Forty-one samples with NVP levels undetectable by HPLC were from patients exposed to NVP. Of these samples, 11 had NVP levels detectable by the IC strip test. In all likelihood, the lower limit of detection of the IC strip explains these results, as very low NVP concentrations in these samples were expected: 10 were postpartum samples collected 9 to 11 days after exposure to SD-NVP, and 1 sample was taken 2 weeks after stopping of an NVP-containing HAART regimen. Samples with NVP levels undetectable by HPLC and the IC strip were mainly postpartum samples collected more than 10 days after exposure to SD-NVP.
Studies have reported a relationship between plasma NVP levels and efficacy in developed countries (11); however, pilot studies have failed to demonstrate that routine TDM of NVP is beneficial (3, 7). In resource-limited settings where NVP is a common component of first-line antiretroviral regimens, the effectiveness of TDM of NVP to help optimize antiretroviral therapy remains to be investigated. Our recently developed qualitative strip test, at an estimated cost of $4 per strip, may facilitate drug level monitoring in these settings. For example, NVP drug level assessment using the IC strip may serve as an additional tool to help monitor drug adherence (6), as well as significant drug-drug interactions (1). Although, the IC strip described in this report is unable to provide information with respect to the minimum effective concentration of NVP, it can still provide useful drug adherence information, particularly if no drug is detected. Semiquantitative IC strip tests with the capacity to identify minimum effective drug concentrations (i.e., concentrations above or below the minimum effective concentration) would be ideal and are a priority for future development.

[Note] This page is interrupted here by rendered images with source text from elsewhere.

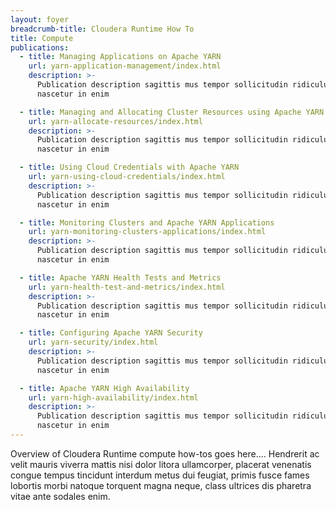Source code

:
 ```yaml
---
layout: foyer
breadcrumb-title: Cloudera Runtime How To
title: Compute
publications:
  - title: Managing Applications on Apache YARN
    url: yarn-application-management/index.html
    description: >-
      Publication description sagittis mus tempor sollicitudin ridiculus
      nascetur in enim

  - title: Managing and Allocating Cluster Resources using Apache YARN
    url: yarn-allocate-resources/index.html
    description: >-
      Publication description sagittis mus tempor sollicitudin ridiculus
      nascetur in enim

  - title: Using Cloud Credentials with Apache YARN
    url: yarn-using-cloud-credentials/index.html
    description: >-
      Publication description sagittis mus tempor sollicitudin ridiculus
      nascetur in enim

  - title: Monitoring Clusters and Apache YARN Applications
    url: yarn-monitoring-clusters-applications/index.html
    description: >-
      Publication description sagittis mus tempor sollicitudin ridiculus
      nascetur in enim

  - title: Apache YARN Health Tests and Metrics
    url: yarn-health-test-and-metrics/index.html
    description: >-
      Publication description sagittis mus tempor sollicitudin ridiculus
      nascetur in enim

  - title: Configuring Apache YARN Security
    url: yarn-security/index.html
    description: >-
      Publication description sagittis mus tempor sollicitudin ridiculus
      nascetur in enim

  - title: Apache YARN High Availability
    url: yarn-high-availability/index.html
    description: >-
      Publication description sagittis mus tempor sollicitudin ridiculus
      nascetur in enim
---
```

Overview of Cloudera Runtime compute how-tos goes here.... Hendrerit ac
velit mauris viverra mattis nisi dolor litora ullamcorper, placerat
venenatis congue tempus tincidunt interdum metus dui feugiat, primis
fusce fames lobortis morbi natoque torquent magna neque, class ultrices
dis pharetra vitae ante sodales enim.
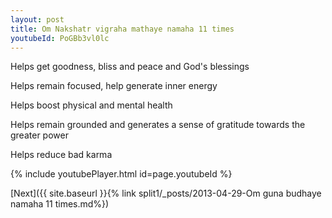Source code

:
 ```yaml
---
layout: post
title: Om Nakshatr vigraha mathaye namaha 11 times
youtubeId: PoGBb3vl0lc
---
```

 
 
Helps get goodness, bliss and peace and God's blessings
 
Helps remain focused, help generate inner energy 
 
Helps boost physical and mental health 
 
Helps remain grounded and generates a sense of gratitude towards the greater power 
 
Helps reduce bad karma
 
 
 
 


{% include youtubePlayer.html id=page.youtubeId %}
 
[Next]({{ site.baseurl }}{% link  split1/_posts/2013-04-29-Om guna budhaye namaha 11 times.md%})
 
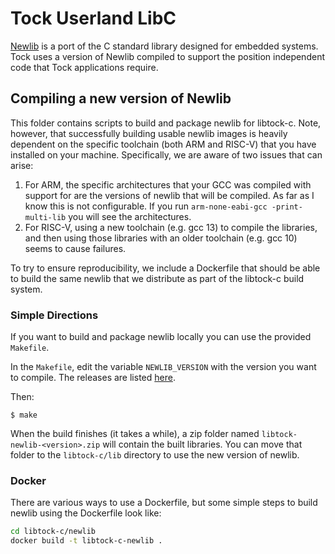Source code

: Tock Userland LibC
==================

[Newlib](https://sourceware.org/newlib/) is a port of the C standard library
designed for embedded systems. Tock uses a version of Newlib compiled to support
the position independent code that Tock applications require.

Compiling a new version of Newlib
---------------------------------

This folder contains scripts to build and package newlib for libtock-c. Note,
however, that successfully building usable newlib images is heavily dependent on
the specific toolchain (both ARM and RISC-V) that you have installed on your
machine. Specifically, we are aware of two issues that can arise:

1. For ARM, the specific architectures that your GCC was compiled with support
   for are the versions of newlib that will be compiled. As far as I know this
   is not configurable. If you run `arm-none-eabi-gcc -print-multi-lib` you will
   see the architectures.
2. For RISC-V, using a new toolchain (e.g. gcc 13) to compile the libraries, and
   then using those libraries with an older toolchain (e.g. gcc 10) seems to
   cause failures.

To try to ensure reproducibility, we include a Dockerfile that should be able to
build the same newlib that we distribute as part of the libtock-c build system.

### Simple Directions

If you want to build and package newlib locally you can use the provided
`Makefile`.

In the `Makefile`, edit the variable `NEWLIB_VERSION` with the version you want
to compile. The releases are listed [here](http://sourceware.org/pub/newlib/).

Then:

    $ make

When the build finishes (it takes a while), a zip folder named
`libtock-newlib-<version>.zip` will contain the built libraries. You can move
that folder to the `libtock-c/lib` directory to use the new version of newlib.

### Docker

There are various ways to use a Dockerfile, but some simple steps to build newlib using the Dockerfile look like:

```bash
cd libtock-c/newlib
docker build -t libtock-c-newlib .
```
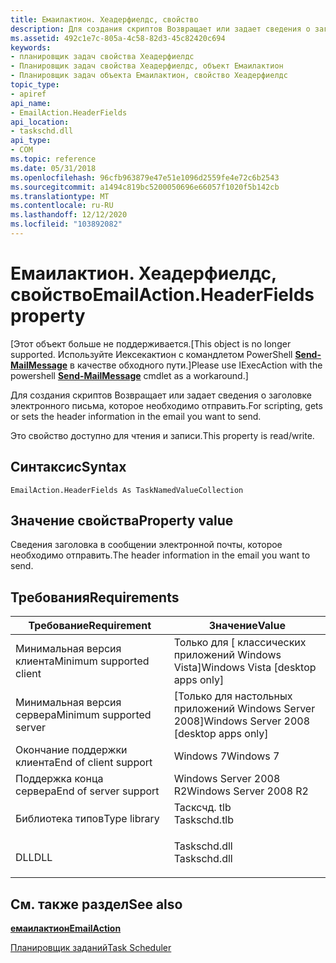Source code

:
 ```yaml
---
title: Емаилактион. Хеадерфиелдс, свойство
description: Для создания скриптов Возвращает или задает сведения о заголовке электронного письма, которое необходимо отправить.
ms.assetid: 492c1e7c-805a-4c58-82d3-45c82420c694
keywords:
- планировщик задач свойства Хеадерфиелдс
- Планировщик задач свойства Хеадерфиелдс, объект Емаилактион
- Планировщик задач объекта Емаилактион, свойство Хеадерфиелдс
topic_type:
- apiref
api_name:
- EmailAction.HeaderFields
api_location:
- taskschd.dll
api_type:
- COM
ms.topic: reference
ms.date: 05/31/2018
ms.openlocfilehash: 96cfb963879e47e51e1096d2559fe4e72c6b2543
ms.sourcegitcommit: a1494c819bc5200050696e66057f1020f5b142cb
ms.translationtype: MT
ms.contentlocale: ru-RU
ms.lasthandoff: 12/12/2020
ms.locfileid: "103892082"
---
```

# <a name="emailactionheaderfields-property"></a><span data-ttu-id="28175-106">Емаилактион. Хеадерфиелдс, свойство</span><span class="sxs-lookup"><span data-stu-id="28175-106">EmailAction.HeaderFields property</span></span>

<span data-ttu-id="28175-107">\[Этот объект больше не поддерживается.</span><span class="sxs-lookup"><span data-stu-id="28175-107">\[This object is no longer supported.</span></span> <span data-ttu-id="28175-108">Используйте Иексекактион с командлетом PowerShell [**Send-MailMessage**](/powershell/module/microsoft.powershell.utility/send-mailmessage) в качестве обходного пути.\]</span><span class="sxs-lookup"><span data-stu-id="28175-108">Please use IExecAction with the powershell [**Send-MailMessage**](/powershell/module/microsoft.powershell.utility/send-mailmessage) cmdlet as a workaround.\]</span></span>

<span data-ttu-id="28175-109">Для создания скриптов Возвращает или задает сведения о заголовке электронного письма, которое необходимо отправить.</span><span class="sxs-lookup"><span data-stu-id="28175-109">For scripting, gets or sets the header information in the email you want to send.</span></span>

<span data-ttu-id="28175-110">Это свойство доступно для чтения и записи.</span><span class="sxs-lookup"><span data-stu-id="28175-110">This property is read/write.</span></span>

## <a name="syntax"></a><span data-ttu-id="28175-111">Синтаксис</span><span class="sxs-lookup"><span data-stu-id="28175-111">Syntax</span></span>


```VB
EmailAction.HeaderFields As TaskNamedValueCollection
```



## <a name="property-value"></a><span data-ttu-id="28175-112">Значение свойства</span><span class="sxs-lookup"><span data-stu-id="28175-112">Property value</span></span>

<span data-ttu-id="28175-113">Сведения заголовка в сообщении электронной почты, которое необходимо отправить.</span><span class="sxs-lookup"><span data-stu-id="28175-113">The header information in the email you want to send.</span></span>

## <a name="requirements"></a><span data-ttu-id="28175-114">Требования</span><span class="sxs-lookup"><span data-stu-id="28175-114">Requirements</span></span>



| <span data-ttu-id="28175-115">Требование</span><span class="sxs-lookup"><span data-stu-id="28175-115">Requirement</span></span> | <span data-ttu-id="28175-116">Значение</span><span class="sxs-lookup"><span data-stu-id="28175-116">Value</span></span> |
|-------------------------------------|-----------------------------------------------------------------------------------------|
| <span data-ttu-id="28175-117">Минимальная версия клиента</span><span class="sxs-lookup"><span data-stu-id="28175-117">Minimum supported client</span></span><br/> | <span data-ttu-id="28175-118">Только для \[ классических приложений Windows Vista\]</span><span class="sxs-lookup"><span data-stu-id="28175-118">Windows Vista \[desktop apps only\]</span></span><br/>                                          |
| <span data-ttu-id="28175-119">Минимальная версия сервера</span><span class="sxs-lookup"><span data-stu-id="28175-119">Minimum supported server</span></span><br/> | <span data-ttu-id="28175-120">\[Только для настольных приложений Windows Server 2008\]</span><span class="sxs-lookup"><span data-stu-id="28175-120">Windows Server 2008 \[desktop apps only\]</span></span><br/>                                    |
| <span data-ttu-id="28175-121">Окончание поддержки клиента</span><span class="sxs-lookup"><span data-stu-id="28175-121">End of client support</span></span><br/>    | <span data-ttu-id="28175-122">Windows 7</span><span class="sxs-lookup"><span data-stu-id="28175-122">Windows 7</span></span><br/>                                                                    |
| <span data-ttu-id="28175-123">Поддержка конца сервера</span><span class="sxs-lookup"><span data-stu-id="28175-123">End of server support</span></span><br/>    | <span data-ttu-id="28175-124">Windows Server 2008 R2</span><span class="sxs-lookup"><span data-stu-id="28175-124">Windows Server 2008 R2</span></span><br/>                                                       |
| <span data-ttu-id="28175-125">Библиотека типов</span><span class="sxs-lookup"><span data-stu-id="28175-125">Type library</span></span><br/>             | <dl> <span data-ttu-id="28175-126"><dt>Тасксчд. tlb</dt></span><span class="sxs-lookup"><span data-stu-id="28175-126"><dt>Taskschd.tlb</dt></span></span> </dl> |
| <span data-ttu-id="28175-127">DLL</span><span class="sxs-lookup"><span data-stu-id="28175-127">DLL</span></span><br/>                      | <dl> <span data-ttu-id="28175-128"><dt>Taskschd.dll</dt></span><span class="sxs-lookup"><span data-stu-id="28175-128"><dt>Taskschd.dll</dt></span></span> </dl> |



## <a name="see-also"></a><span data-ttu-id="28175-129">См. также раздел</span><span class="sxs-lookup"><span data-stu-id="28175-129">See also</span></span>

<dl> <dt>

[<span data-ttu-id="28175-130">**емаилактион**</span><span class="sxs-lookup"><span data-stu-id="28175-130">**EmailAction**</span></span>](emailaction.md)
</dt> <dt>

[<span data-ttu-id="28175-131">Планировщик заданий</span><span class="sxs-lookup"><span data-stu-id="28175-131">Task Scheduler</span></span>](task-scheduler-start-page.md)
</dt> </dl>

The application of the IC strip to qualitatively detect NVP may also be useful in the context of PMTCT programs. Presently, SD-NVP remains a key part of the recommended antiretroviral prophylaxis regimen for PMTCT in many settings (12), and the measurement of NVP levels in umbilical cord blood samples has been suggested as a method to assess the effectiveness of PMTCT programs (5). Indeed, a two-step testing algorithm incorporating a qualitative thin-layer chromatography method and HPLC to detect NVP in cord blood samples has been successfully tested as an approach to measure the effectiveness of SD-NVP PMTCT programs (2); however, a limitation of the thin-layer chromatography method is that the concomitant use of zidovudine confounds the results. Phase I studies have demonstrated that peak maternal and infant plasma NVP levels are between 1,500 and 2,000 ng/ml; therefore, the IC strip test we developed could easily be incorporated in these settings to help evaluate these large-scale PMTCT programs.
In the same context, based on current strategies of providing supplemental postpartum antiretroviral therapy following SD-NVP until NVP concentrations are no longer sufficient to try to prevent the selection of nonnucleoside reverse transcriptase inhibitor-resistant viruses, the IC strip could be used on a patient-by-patient basis to help determine when the postpartum antiretroviral therapy could be stopped. This rationale could also be applied to patients interrupting an NVP-containing HAART regimen.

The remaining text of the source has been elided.